O governo dos Estados Unidos pediu, por meio do secretário do Comércio Howard Lutnick, que a Apple deixasse de comprar chips de memória de fabricantes chineses, informou o The Wall Street Journal. A administração Trump justificou a solicitação com o risco de empresas como o CXMT terem acesso a tecnologia americana sensível por meio desses negócios.
O que diz o governo norte-americano
Howard Lutnick falou diretamente com o jornal sobre a posição da administração, dizendo que as aquisições de memória chinesa por empresas norte-americanas correm o risco de expor segredos industriais e conhecimentos técnicos desenvolvidos nos EUA.
- A restrição é específica: abrange chips de memória, não outros semicondutores;
- A Apple foi notificada oficialmente sobre a recomendação;
- A medida tem apoio de setores políticos preocupados com segurança tecnológica.
Por que o CXMT é alvo
O fabricante chinês CXMT surge como o maior risco à medida que Washington teme que parcerias ou fornecimentos indiretos possam ser usados para extrair tecnologia avançada dos EUA. Lutnick enfatizou que qualquer conexão comercional pode abrir brechas para transferência de know-how restrito.

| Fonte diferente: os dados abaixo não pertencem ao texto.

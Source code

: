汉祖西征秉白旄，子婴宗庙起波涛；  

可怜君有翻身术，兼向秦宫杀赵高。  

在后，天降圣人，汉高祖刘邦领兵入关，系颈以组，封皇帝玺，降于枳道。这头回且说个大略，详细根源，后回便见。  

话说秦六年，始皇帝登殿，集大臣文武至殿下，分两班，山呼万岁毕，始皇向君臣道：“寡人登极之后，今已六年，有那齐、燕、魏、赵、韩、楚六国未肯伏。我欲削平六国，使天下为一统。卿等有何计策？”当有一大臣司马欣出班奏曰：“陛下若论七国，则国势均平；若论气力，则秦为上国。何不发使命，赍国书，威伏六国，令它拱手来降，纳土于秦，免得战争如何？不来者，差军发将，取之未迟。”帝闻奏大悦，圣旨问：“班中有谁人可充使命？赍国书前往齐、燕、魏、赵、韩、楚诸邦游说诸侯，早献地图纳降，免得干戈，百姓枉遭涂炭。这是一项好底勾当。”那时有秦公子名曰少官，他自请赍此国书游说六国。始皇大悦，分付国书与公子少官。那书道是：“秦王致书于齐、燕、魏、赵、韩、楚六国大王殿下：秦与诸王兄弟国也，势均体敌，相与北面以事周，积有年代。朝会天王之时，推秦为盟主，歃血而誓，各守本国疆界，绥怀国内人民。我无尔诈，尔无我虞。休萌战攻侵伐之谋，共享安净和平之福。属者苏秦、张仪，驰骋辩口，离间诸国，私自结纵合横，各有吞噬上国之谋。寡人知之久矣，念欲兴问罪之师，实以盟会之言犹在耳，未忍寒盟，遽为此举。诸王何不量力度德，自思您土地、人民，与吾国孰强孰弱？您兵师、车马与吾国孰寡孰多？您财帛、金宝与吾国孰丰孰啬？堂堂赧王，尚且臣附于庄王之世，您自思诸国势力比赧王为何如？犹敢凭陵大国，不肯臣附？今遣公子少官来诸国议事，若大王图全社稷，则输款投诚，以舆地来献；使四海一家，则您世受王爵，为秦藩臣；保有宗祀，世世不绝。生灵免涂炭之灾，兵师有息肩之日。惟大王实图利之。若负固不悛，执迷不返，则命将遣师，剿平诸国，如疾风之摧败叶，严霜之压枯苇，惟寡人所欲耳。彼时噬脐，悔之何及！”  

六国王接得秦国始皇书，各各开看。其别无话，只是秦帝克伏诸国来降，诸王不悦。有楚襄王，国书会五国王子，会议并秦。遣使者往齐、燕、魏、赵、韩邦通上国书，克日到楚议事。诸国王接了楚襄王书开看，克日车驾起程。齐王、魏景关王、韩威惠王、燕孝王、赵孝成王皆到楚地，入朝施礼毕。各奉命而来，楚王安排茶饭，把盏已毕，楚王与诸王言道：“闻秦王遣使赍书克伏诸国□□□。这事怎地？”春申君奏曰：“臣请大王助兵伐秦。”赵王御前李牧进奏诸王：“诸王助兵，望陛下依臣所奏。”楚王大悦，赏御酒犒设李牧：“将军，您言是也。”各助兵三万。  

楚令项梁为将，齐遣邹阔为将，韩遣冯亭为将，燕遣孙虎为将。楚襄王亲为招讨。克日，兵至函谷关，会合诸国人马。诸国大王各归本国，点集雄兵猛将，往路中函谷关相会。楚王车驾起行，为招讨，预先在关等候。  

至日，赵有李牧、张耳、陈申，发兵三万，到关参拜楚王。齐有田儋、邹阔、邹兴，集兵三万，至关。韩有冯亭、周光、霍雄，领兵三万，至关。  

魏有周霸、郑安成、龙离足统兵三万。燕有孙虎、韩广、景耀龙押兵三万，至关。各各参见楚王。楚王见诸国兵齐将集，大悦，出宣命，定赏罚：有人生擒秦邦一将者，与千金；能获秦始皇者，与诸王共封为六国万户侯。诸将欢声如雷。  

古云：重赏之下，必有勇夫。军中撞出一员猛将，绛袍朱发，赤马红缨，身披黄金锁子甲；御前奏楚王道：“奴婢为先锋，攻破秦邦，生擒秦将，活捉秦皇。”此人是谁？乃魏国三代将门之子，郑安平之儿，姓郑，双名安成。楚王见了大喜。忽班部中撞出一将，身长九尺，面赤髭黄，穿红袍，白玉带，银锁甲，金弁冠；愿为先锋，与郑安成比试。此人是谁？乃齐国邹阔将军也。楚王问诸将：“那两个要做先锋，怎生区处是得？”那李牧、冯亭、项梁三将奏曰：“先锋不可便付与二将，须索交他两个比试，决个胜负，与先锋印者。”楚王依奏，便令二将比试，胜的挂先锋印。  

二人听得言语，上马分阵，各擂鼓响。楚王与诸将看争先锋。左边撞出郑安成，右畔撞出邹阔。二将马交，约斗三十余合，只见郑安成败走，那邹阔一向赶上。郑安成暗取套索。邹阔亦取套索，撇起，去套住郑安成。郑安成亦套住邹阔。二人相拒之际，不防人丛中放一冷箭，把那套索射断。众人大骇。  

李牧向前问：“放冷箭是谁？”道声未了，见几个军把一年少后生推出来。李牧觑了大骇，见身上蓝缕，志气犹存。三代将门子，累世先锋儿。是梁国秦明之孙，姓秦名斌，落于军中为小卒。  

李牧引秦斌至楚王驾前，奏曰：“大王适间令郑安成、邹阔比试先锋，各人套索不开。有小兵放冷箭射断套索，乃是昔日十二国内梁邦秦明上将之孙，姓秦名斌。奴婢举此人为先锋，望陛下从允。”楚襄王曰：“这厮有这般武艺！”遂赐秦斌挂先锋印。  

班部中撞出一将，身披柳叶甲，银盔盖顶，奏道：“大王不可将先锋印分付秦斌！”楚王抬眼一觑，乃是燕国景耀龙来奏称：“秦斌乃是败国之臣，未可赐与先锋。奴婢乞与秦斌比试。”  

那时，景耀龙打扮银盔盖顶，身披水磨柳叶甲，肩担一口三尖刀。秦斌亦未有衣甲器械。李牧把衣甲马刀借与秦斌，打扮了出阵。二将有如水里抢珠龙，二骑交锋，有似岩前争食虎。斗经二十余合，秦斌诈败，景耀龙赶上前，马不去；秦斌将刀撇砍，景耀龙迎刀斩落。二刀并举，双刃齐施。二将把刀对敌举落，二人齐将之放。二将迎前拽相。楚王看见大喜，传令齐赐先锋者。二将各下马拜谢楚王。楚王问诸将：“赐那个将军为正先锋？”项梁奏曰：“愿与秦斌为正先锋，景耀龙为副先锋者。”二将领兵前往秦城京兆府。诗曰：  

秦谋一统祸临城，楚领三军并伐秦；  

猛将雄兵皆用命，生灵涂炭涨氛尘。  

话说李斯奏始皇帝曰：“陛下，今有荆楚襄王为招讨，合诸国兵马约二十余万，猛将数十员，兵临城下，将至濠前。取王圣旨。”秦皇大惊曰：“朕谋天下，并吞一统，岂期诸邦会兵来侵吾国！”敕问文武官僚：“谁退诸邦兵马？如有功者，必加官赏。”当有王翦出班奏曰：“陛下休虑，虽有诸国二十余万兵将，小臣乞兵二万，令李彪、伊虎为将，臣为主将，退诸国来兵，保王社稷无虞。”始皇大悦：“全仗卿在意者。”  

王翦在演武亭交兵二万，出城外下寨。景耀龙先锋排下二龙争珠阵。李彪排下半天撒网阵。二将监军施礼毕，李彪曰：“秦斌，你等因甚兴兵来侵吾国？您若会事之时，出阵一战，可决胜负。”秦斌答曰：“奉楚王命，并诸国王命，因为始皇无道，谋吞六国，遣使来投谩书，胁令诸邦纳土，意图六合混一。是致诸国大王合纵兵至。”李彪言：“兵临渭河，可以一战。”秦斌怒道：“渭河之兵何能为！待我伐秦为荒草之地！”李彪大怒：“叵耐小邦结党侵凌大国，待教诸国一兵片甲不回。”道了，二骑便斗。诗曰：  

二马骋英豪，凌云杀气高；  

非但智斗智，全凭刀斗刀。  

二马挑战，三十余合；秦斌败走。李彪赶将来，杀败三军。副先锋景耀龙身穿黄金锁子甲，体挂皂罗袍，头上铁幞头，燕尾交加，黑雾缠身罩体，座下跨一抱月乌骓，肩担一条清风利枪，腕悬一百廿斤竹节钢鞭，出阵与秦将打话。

- Empresa chinesa é prioridade máxima na análise de riscos do governo;
- Parcerias estratégicas ou investimentos locais são vistos como vetores de exposição;
- A administração Trump reforça o discurso de autossuficiência tecnológica nacional.
A decisão foi divulgada em 15 de agosto de 2026 e já movimenta debates sobre como empresas norte-americanas devem se comportar em suas relações com fornecedores asiáticos.